MITB攻撃における主な手口は、以下の3つです。
- キーボード入力情報の窃盗
- 暗証番号の窃盗
- 口座情報の改ざん
ここからは、上記それぞれの手口について詳しく解説します。
キーボード入力情報の窃盗
MITB攻撃の中には、キーロガー機能を持つマルウェアが利用されるケースがあり、キーボードでの入力情報が盗まれる恐れがあります。キーロガーとは、キーボードで入力された情報を記録するプログラムやハードウェアのことです。暗号化機能が実装されているWebサイトであっても、キーロガーを活用されれば、認証情報やクレジットカード番号などを記録・窃盗されてしまいます。
暗証番号の窃盗
暗証番号の窃盗も、MITB攻撃における手口の一つです。送金や決済時に必要な暗証番号を盗まれる恐れがあるでしょう。マルウェアの中には、マウスでクリックした位置を傍受する機能が実装されているものも存在するため、キーボード入力を活用しなくても被害に遭う可能性があります。
口座情報の改ざん
MITB攻撃により、口座情報を改ざんされるケースもあります。具体的には、ユーザーが入力した振込情報を自分が管理するものに変更して、その口座に送金させます。ユーザーの表示画面は偽装されるため、被害に遭ったことに気付くのが遅れるでしょう。
MITB攻撃への対策方法

MITB攻撃への対策方法として、以下が挙げられます。
- OSを最新状態に保つ
- 怪しいファイルのダウンロードやリンクのクリックを避ける
- 信用性の低いWi-Fiを利用しない
- 従業員に対するセキュリティ研修を実施する
- 多要素認証を設定する
- MITB攻撃専用対策ツールを導入する
- セキュリティ対策ツールを導入する
ここからは、上記それぞれの対策について詳しく解説します。
OSを最新状態に保つ
MITB攻撃を防ぐために、ブラウザやOSを最新状態に保ちましょう。ブラウザをアップデートすることにより、サイバー攻撃で悪用される脆弱性をなくせます。脆弱性とは、システムやソフトウェア上に存在する弱点・欠陥のことです。
なお、脆弱性の詳細は以下をご覧ください。
⇒脆弱性とは?発生原因から被害事例、対処法までわかりやすく解説
多くのサイバー攻撃では、脆弱性が悪用されており、なくすことでMITB攻撃を含め攻撃を受けるリスクを減らせます。また、アップデートにより新たなセキュリティ機能が実装されるケースもあります。

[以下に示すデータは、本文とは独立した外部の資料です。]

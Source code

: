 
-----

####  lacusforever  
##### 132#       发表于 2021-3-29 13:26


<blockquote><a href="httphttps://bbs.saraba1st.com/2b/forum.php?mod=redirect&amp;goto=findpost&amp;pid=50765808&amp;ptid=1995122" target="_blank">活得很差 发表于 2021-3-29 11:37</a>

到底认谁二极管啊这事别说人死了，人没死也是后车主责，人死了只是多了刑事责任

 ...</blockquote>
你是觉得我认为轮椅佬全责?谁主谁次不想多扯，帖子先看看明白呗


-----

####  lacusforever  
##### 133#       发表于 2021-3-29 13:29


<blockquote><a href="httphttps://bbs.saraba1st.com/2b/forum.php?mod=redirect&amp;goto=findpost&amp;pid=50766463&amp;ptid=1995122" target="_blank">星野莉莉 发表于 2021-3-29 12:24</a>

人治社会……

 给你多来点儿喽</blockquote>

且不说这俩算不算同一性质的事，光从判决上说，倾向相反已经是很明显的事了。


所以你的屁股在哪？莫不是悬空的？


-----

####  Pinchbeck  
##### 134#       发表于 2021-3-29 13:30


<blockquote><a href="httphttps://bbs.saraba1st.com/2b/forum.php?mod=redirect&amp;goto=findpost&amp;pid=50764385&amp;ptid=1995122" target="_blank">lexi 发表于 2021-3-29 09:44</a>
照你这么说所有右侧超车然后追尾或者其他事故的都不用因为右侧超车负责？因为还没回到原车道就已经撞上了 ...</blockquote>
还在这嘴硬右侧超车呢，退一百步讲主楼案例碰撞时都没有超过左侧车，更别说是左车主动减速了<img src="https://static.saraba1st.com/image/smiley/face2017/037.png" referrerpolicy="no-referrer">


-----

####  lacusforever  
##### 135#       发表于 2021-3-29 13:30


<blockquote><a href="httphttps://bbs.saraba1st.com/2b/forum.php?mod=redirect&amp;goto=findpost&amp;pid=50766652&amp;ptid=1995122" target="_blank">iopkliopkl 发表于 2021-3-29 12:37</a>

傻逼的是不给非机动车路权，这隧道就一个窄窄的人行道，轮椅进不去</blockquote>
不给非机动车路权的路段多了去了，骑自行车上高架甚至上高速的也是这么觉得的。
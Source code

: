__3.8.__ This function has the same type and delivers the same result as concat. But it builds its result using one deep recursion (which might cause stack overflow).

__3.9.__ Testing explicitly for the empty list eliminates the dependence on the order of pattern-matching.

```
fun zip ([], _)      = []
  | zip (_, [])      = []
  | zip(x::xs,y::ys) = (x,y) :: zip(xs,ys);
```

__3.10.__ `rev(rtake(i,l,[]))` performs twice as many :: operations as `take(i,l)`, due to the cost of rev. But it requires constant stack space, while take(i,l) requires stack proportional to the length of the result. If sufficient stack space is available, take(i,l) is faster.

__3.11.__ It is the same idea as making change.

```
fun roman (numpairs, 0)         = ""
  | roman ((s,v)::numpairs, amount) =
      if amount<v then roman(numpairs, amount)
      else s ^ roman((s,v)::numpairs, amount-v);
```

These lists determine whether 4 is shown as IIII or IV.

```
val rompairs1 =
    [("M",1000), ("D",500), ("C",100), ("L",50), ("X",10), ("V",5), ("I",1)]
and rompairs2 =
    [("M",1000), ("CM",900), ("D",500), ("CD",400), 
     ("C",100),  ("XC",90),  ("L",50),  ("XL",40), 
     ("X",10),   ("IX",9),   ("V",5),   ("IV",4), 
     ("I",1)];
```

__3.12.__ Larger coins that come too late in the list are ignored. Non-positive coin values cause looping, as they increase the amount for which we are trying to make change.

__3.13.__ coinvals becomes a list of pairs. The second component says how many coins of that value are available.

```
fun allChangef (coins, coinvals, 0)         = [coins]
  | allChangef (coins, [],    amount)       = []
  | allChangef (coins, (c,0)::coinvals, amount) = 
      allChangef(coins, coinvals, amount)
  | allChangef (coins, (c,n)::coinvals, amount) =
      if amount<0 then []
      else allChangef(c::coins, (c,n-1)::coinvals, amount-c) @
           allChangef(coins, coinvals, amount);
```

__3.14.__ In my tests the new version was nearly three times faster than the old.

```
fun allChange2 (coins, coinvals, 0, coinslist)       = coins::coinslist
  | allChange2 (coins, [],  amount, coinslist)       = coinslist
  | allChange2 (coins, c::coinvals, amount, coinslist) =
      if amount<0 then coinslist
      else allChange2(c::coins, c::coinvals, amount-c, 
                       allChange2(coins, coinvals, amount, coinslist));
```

怪しいファイルのダウンロードやリンクのクリックを避ける
MITB攻撃を防ぐために、怪しいファイルのダウンロードやリンクのクリックを避けましょう。MITB攻撃の原因となるマルウェアは、怪しいファイルのダウンロードや悪意あるリンクのクリックによりインストールされます。
不審なメールに添付されたファイルやリンクには注意しましょう。また、SNS上でバラまかれているファイルや、記載されたリンクにも注意が必要です。
信用性の低いWi-Fiを利用しない
信用性の低いWi-Fiを利用しないことも、MITB攻撃を未然に防ぐためには重要です。近年は多くの場所でフリーWi-Fiを利用でき非常に便利ですが、公衆のWi-Fiはセキュリティが万全でないケースがほとんどです。通信内容が暗号化されていない場合もあり、情報漏洩の原因になるケースも存在します。Wi-Fiを活用する場合には、信用性が高いかを確認しましょう。
なお、Wi-Fiに潜むリスクについての詳細は以下をご覧ください。
⇒Wi-Fiに潜む情報漏洩リスクと対策方法3選!
従業員に対するセキュリティ研修を実施する
従業員に対するセキュリティ研修も重要です。ツールの導入などで対策を行ったとしても、従業員が不用意な行動を取ればMITB攻撃の原因となるでしょう。基礎知識や機密情報の取り扱いと管理、サイバー攻撃の種類と対策などを伝えるセキュリティ研修を実施して、従業員のリテラシー向上を促すことが必要です。
多要素認証を設定する
多要素認証の活用も、MITB攻撃防止に有効です。多要素認証とは、以下の性質が異なる複数の要素を利用して認証を行う方式のことです。
- 知識認証
- 所有物認証
- 生体認証
- 場所認証
多要素認証を活用すれば、認証情報やパスワードを盗まれたとしても悪用されるリスクを抑えられ、セキュリティ強度が向上します。
なお、多要素認証の詳細は以下をご覧ください。
⇒MFA(多要素認証)とは?仕組みやメリット・デメリット、導入方法を解説
MITB攻撃専用対策ツールを導入する
MITB攻撃専用対策ツールも開発・提供されているため、利用するのも良いでしょう。具体的には、オンライン取引や金融取引における取引の正当性を確認するトランザクション認証などが挙げられます。トランザクション認証では、ワンタイムパスワードトークンを用いて取引が改ざんされていないか認証後、取引が実行される仕組みが取られています。
ブラウザが乗っ取られたとしても、トランザクションの偽造はできません。振込口座の改ざんが行われた場合、サーバーで検知可能なため被害を未然に防止可能です。
セキュリティ対策ツールを導入する
専用対策ツール以外にも、MITB攻撃の防止に効果的なセキュリティ対策ツールは複数あります。MITB攻撃はマルウェアを用いた攻撃です。例えば、マルウェアの検知や侵入ブロックに役立つアンチウイルスソフトの活用も良いでしょう。
ネットワークを経由した侵入や、不正な通信を防ぐファイアウォールも有効です。また、情報漏洩を迅速に発見できるツールを活用すれば、被害を最小限に抑えられます。
まとめ

MITB攻撃とは、パソコンやスマートフォンなどのデバイスをマルウェアに感染させて、ユーザーのブラウザを乗っ取るサイバー攻撃のことです。MITB攻撃に遭えば、金銭的な被害を受けたり個人情報を窃盗されたりします。ユーザーのブラウザ内で動作が行われるため、通常のセキュリティ対策では検知が難しい特徴があります。
MITB攻撃を未然に防ぐには、怪しいファイルのダウンロード・リンククリックを避けることや多要素認証・MITB攻撃専用対策ツールの導入が効果的です。また、情報が漏洩した際に素早く察知して、適切な対応を取るための体制構築も求められます。近年行われているサイバー攻撃は高度化・多様化しており、対策を行ったとしても100%防ぐことは困難です。